======== INFORMATION GIVEN ========
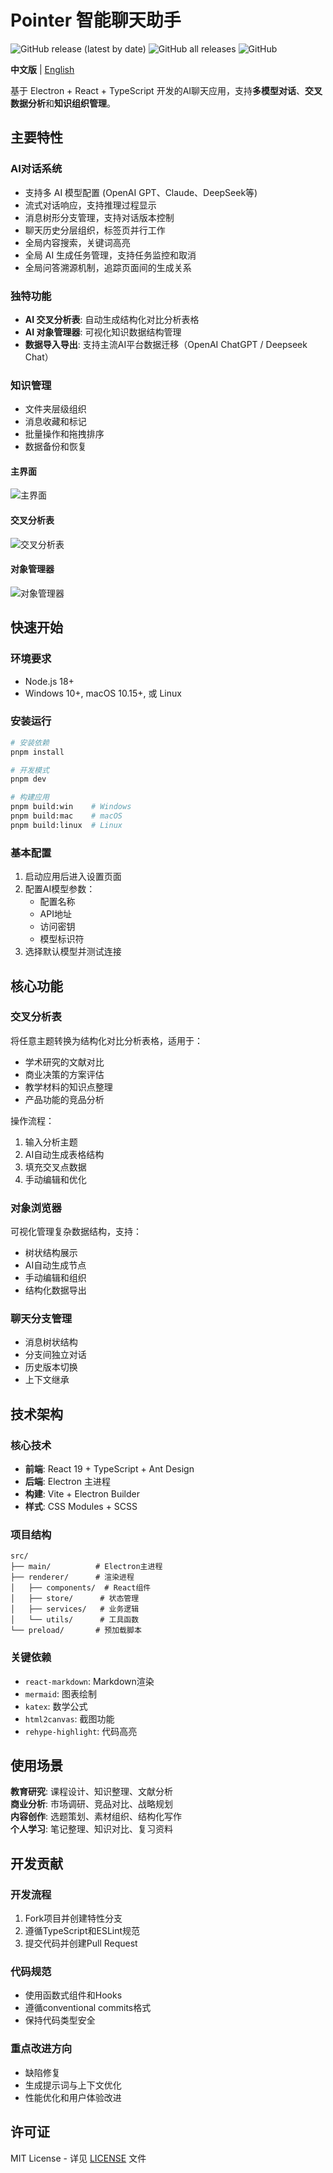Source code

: # Pointer 智能聊天助手

![GitHub release (latest by date)](https://img.shields.io/github/v/release/experdot/pointer)
![GitHub all releases](https://img.shields.io/github/downloads/experdot/pointer/total)
![GitHub](https://img.shields.io/github/license/experdot/pointer)

**中文版** | [English](README.md)

基于 Electron + React + TypeScript 开发的AI聊天应用，支持**多模型对话**、**交叉数据分析**和**知识组织管理**。

## 主要特性

### AI对话系统

- 支持多 AI 模型配置 (OpenAI GPT、Claude、DeepSeek等)
- 流式对话响应，支持推理过程显示
- 消息树形分支管理，支持对话版本控制
- 聊天历史分层组织，标签页并行工作
- 全局内容搜索，关键词高亮
- 全局 AI 生成任务管理，支持任务监控和取消
- 全局问答溯源机制，追踪页面间的生成关系

### 独特功能

- **AI 交叉分析表**: 自动生成结构化对比分析表格
- **AI 对象管理器**: 可视化知识数据结构管理
- **数据导入导出**: 支持主流AI平台数据迁移（OpenAI ChatGPT / Deepseek Chat）

### 知识管理

- 文件夹层级组织
- 消息收藏和标记
- 批量操作和拖拽排序
- 数据备份和恢复

#### 主界面

![主界面](./Screenshot-1.png)

#### 交叉分析表

![交叉分析表](./Screenshot-2.png)

#### 对象管理器

![对象管理器](./Screenshot-3.png)

## 快速开始

### 环境要求

- Node.js 18+
- Windows 10+, macOS 10.15+, 或 Linux

### 安装运行

```bash
# 安装依赖
pnpm install

# 开发模式
pnpm dev

# 构建应用
pnpm build:win    # Windows
pnpm build:mac    # macOS
pnpm build:linux  # Linux
```

### 基本配置

1. 启动应用后进入设置页面
2. 配置AI模型参数：
   - 配置名称
   - API地址
   - 访问密钥
   - 模型标识符
3. 选择默认模型并测试连接

## 核心功能

### 交叉分析表

将任意主题转换为结构化对比分析表格，适用于：

- 学术研究的文献对比
- 商业决策的方案评估
- 教学材料的知识点整理
- 产品功能的竞品分析

操作流程：

1. 输入分析主题
2. AI自动生成表格结构
3. 填充交叉点数据
4. 手动编辑和优化

### 对象浏览器

可视化管理复杂数据结构，支持：

- 树状结构展示
- AI自动生成节点
- 手动编辑和组织
- 结构化数据导出

### 聊天分支管理

- 消息树状结构
- 分支间独立对话
- 历史版本切换
- 上下文继承

## 技术架构

### 核心技术

- **前端**: React 19 + TypeScript + Ant Design
- **后端**: Electron 主进程
- **构建**: Vite + Electron Builder
- **样式**: CSS Modules + SCSS

### 项目结构

```
src/
├── main/          # Electron主进程
├── renderer/      # 渲染进程
│   ├── components/  # React组件
│   ├── store/      # 状态管理
│   ├── services/   # 业务逻辑
│   └── utils/      # 工具函数
└── preload/       # 预加载脚本
```

### 关键依赖

- `react-markdown`: Markdown渲染
- `mermaid`: 图表绘制
- `katex`: 数学公式
- `html2canvas`: 截图功能
- `rehype-highlight`: 代码高亮

## 使用场景

**教育研究**: 课程设计、知识整理、文献分析  
**商业分析**: 市场调研、竞品对比、战略规划  
**内容创作**: 选题策划、素材组织、结构化写作  
**个人学习**: 笔记整理、知识对比、复习资料

## 开发贡献

### 开发流程

1. Fork项目并创建特性分支
2. 遵循TypeScript和ESLint规范
3. 提交代码并创建Pull Request

### 代码规范

- 使用函数式组件和Hooks
- 遵循conventional commits格式
- 保持代码类型安全

### 重点改进方向

- 缺陷修复
- 生成提示词与上下文优化
- 性能优化和用户体验改进

## 许可证

MIT License - 详见 [LICENSE](LICENSE) 文件
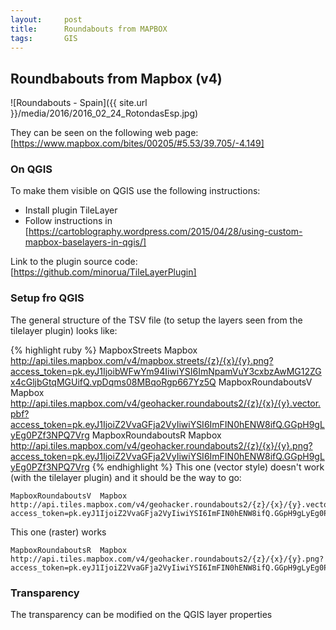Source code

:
 ```yaml
---
layout:     post
title:      Roundabouts from MAPBOX
tags:       GIS
---
```


## Roundbabouts from Mapbox (v4)

![Roundabouts - Spain]({{ site.url }}/media/2016/2016_02_24_RotondasEsp.jpg)

They can be seen on the following web page: [https://www.mapbox.com/bites/00205/#5.53/39.705/-4.149]



### On QGIS

To make them visible on QGIS use the following instructions:

- Install plugin TileLayer
- Follow instructions in [https://cartoblography.wordpress.com/2015/04/28/using-custom-mapbox-baselayers-in-qgis/]

Link to the plugin source code: [https://github.com/minorua/TileLayerPlugin]

### Setup fro QGIS

The general structure of the TSV file (to setup the layers seen from the tilelayer plugin) looks like:

{% highlight ruby %}
MapboxStreets	Mapbox	http://api.tiles.mapbox.com/v4/mapbox.streets/{z}/{x}/{y}.png?access_token=pk.eyJ1IjoibWFwYm94IiwiYSI6ImNpamVuY3cxbzAwMG12ZGx4cGljbGtqMGUifQ.vpDqms08MBqoRgp667Yz5Q
MapboxRoundaboutsV	Mapbox	http://api.tiles.mapbox.com/v4/geohacker.roundabouts2/{z}/{x}/{y}.vector.pbf?access_token=pk.eyJ1IjoiZ2VvaGFja2VyIiwiYSI6ImFIN0hENW8ifQ.GGpH9gLyEg0PZf3NPQ7Vrg
MapboxRoundaboutsR	Mapbox	http://api.tiles.mapbox.com/v4/geohacker.roundabouts2/{z}/{x}/{y}.png?access_token=pk.eyJ1IjoiZ2VvaGFja2VyIiwiYSI6ImFIN0hENW8ifQ.GGpH9gLyEg0PZf3NPQ7Vrg
{% endhighlight %}
This one (vector style) doesn't work (with the tilelayer plugin) and it should be the way to go:
```
MapboxRoundaboutsV	Mapbox	http://api.tiles.mapbox.com/v4/geohacker.roundabouts2/{z}/{x}/{y}.vector.pbf?access_token=pk.eyJ1IjoiZ2VvaGFja2VyIiwiYSI6ImFIN0hENW8ifQ.GGpH9gLyEg0PZf3NPQ7Vrg
```
This one (raster) works
```
MapboxRoundaboutsR	Mapbox	http://api.tiles.mapbox.com/v4/geohacker.roundabouts2/{z}/{x}/{y}.png?access_token=pk.eyJ1IjoiZ2VvaGFja2VyIiwiYSI6ImFIN0hENW8ifQ.GGpH9gLyEg0PZf3NPQ7Vrg
```
### Transparency

The transparency can be modified on the QGIS layer properties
========
Show every line above where "seen" is found.

They can be seen on the following web page: [https://www.mapbox.com/bites/00205/#5.53/39.705/-4.149]
The general structure of the TSV file (to setup the layers seen from the tilelayer plugin) looks like:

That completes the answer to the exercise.